By Jeanne Schultz Angel of Naper Settlement

Somewhat unknown in history, America experienced a “cycling craze” from 1890 to 1900 in which citizens of almost every age, class, gender, and race were wholly invested in the possibilities of bicycles for widespread use. Devotees permeated American culture and helped to improve the infrastructure of our country and change the lifestyle of everyday Americans.

A bike shop in Naperville c. 1895

Cyclists represented a new sense of freedom and democracy for everyday citizens with a new, inexpensive form of travel. Bicycles allowed people of modest income the freedom of movement, including women. To better understand the impact of bicycles, imagine that your other options are travel by horse or early automobiles, of which the average person did not own (only 1 in 10,000 Chicagoans owned an automobile in 1900).

Prior to the 1880s, the design of the bicycle was far less user-friendly and later improvements allowed for a more comfortable and safer ride. After the mass production of the modern “safety bicycle” began, people started to ride in large groups as well as for everyday commuting, and large crowds of cyclists were a common sight by the end of the nineteenth century. Riders also enjoyed the leisure of a bike ride, which promoted a healthy lifestyle.

However, cycling was not simply a pleasant pastime or just a mode of transportation. It was also a way for citizens to enter politics and affect change and progress throughout the United States. Bicycle enthusiasts and industry leaders from around the country formed an organization in 1880 called the League of American Wheelmen.

Effectively, this group acted as a political action committee to advocate and lobby for greater public awareness of cycling and policies that promoted cycling. This political “bicycle bloc” was a force to be reckoned with — with a membership of over 70,000 and a flare for spectacle with bicycle races and parades —the Wheelman drew huge crowds of people. National political candidates such as William McKinley linked the love of the bicycle to his party’s politics and attempted to sway the influence of the Wheelmen.

Suffragists also used and endorsed the bicycle as a tool for women’s independence and boosted the rational clothing movement. Women’s fashion needed to become more reasonable as they were unable to ride bikes with long cumbersome skirts and oversized sleeves. Popular women such as Francis Willard, president of the Women’s Christian Temperance Union and the first woman to ride a bike in Illinois, became shining examples of the appeal and promise of how bicycles could change society for the better.

Cyclists preparing to start a race at Washington and Jefferson c. 1900

However, the political influence of the “bicycle bloc” had its most profound effect on road construction. Roads outside of urban areas were typically dirt and prone to being muddy and uneven. Surprisingly, the Good Roads Movement started in the late 1800s as part of the cycling craze, not as a result of automobiles. The Movement was a catalyst for public support of the construction of a paved roadway system born out of cyclists’ frustrations of the dangerous conditions.
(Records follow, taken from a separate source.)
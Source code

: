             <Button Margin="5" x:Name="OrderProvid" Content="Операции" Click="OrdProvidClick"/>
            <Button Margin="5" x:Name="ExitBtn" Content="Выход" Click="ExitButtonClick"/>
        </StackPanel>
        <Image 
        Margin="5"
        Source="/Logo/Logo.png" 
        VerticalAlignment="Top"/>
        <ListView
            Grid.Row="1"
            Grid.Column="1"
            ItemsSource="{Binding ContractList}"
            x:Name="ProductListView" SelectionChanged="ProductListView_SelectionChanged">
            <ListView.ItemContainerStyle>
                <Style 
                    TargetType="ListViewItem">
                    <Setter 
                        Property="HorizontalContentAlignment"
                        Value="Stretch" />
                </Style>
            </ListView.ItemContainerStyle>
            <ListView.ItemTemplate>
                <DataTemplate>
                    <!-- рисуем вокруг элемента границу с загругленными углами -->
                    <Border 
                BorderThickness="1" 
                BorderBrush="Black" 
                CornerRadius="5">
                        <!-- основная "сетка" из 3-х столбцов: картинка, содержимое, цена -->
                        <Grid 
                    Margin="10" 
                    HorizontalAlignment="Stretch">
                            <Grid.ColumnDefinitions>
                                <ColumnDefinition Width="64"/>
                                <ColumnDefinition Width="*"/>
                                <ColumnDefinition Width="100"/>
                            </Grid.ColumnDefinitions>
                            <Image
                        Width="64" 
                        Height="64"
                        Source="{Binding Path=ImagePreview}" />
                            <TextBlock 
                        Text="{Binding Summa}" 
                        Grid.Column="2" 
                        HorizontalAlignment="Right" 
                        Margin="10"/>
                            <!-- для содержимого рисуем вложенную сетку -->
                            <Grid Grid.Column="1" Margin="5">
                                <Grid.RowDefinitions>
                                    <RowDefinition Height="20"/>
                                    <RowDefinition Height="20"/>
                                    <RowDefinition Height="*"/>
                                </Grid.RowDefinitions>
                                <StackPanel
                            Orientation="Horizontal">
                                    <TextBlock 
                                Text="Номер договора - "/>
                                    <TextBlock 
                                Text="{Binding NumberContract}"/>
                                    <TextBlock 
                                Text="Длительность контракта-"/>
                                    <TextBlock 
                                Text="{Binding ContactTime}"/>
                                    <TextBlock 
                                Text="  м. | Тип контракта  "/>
The League of American Wheelmen began to publish Good Roads Magazine in 1892. At that time, Illinois formed a Good Roads Commission to determine how to build a solid roadway system through the state and how much it may cost. In the late 1800s, Illinois had an estimated 100,000 miles of established wagon roads and less than 30 miles of them were hard surfaced roads and only 7% gravel. The National Good Roads Convention was held in St. Louis in 1903 in which national politicians such as Theodore Roosevelt and William Jennings Bryan made appearances.

Rural and agricultural communities throughout Illinois collaborated with cyclists on the common goal of hard-surfaced roads as better road conditions benefited all. Most of America was, after all, made up of farming-based economies that needed to get products to market. In fact, in a report by the Illinois Good Roads Commission in 1905 presented to the Illinois State Legislature, it was “more important to the people of the city and to the great corporations to have the farmer and his produce come to them, than it is to the farmer to go to them.” In this effort, farmers and cyclists found a common goal in road improvement.

How popular was the bicycle in the 1890s? The industry was fueled by hundreds of manufacturers, dealers, and bike repair shops in regions that popped up overnight. Other side industries catered to the bike craze in specialized clothing and shoes. In Chicago, a single bike race drew 25,000 spectators. The Wheelmen had considerable influence in both national political campaigns and local roadway projects. Embracing this new pastime and mode of transportation really meant embracing American progress at a time of momentous change in demographics, industry, and global political standing.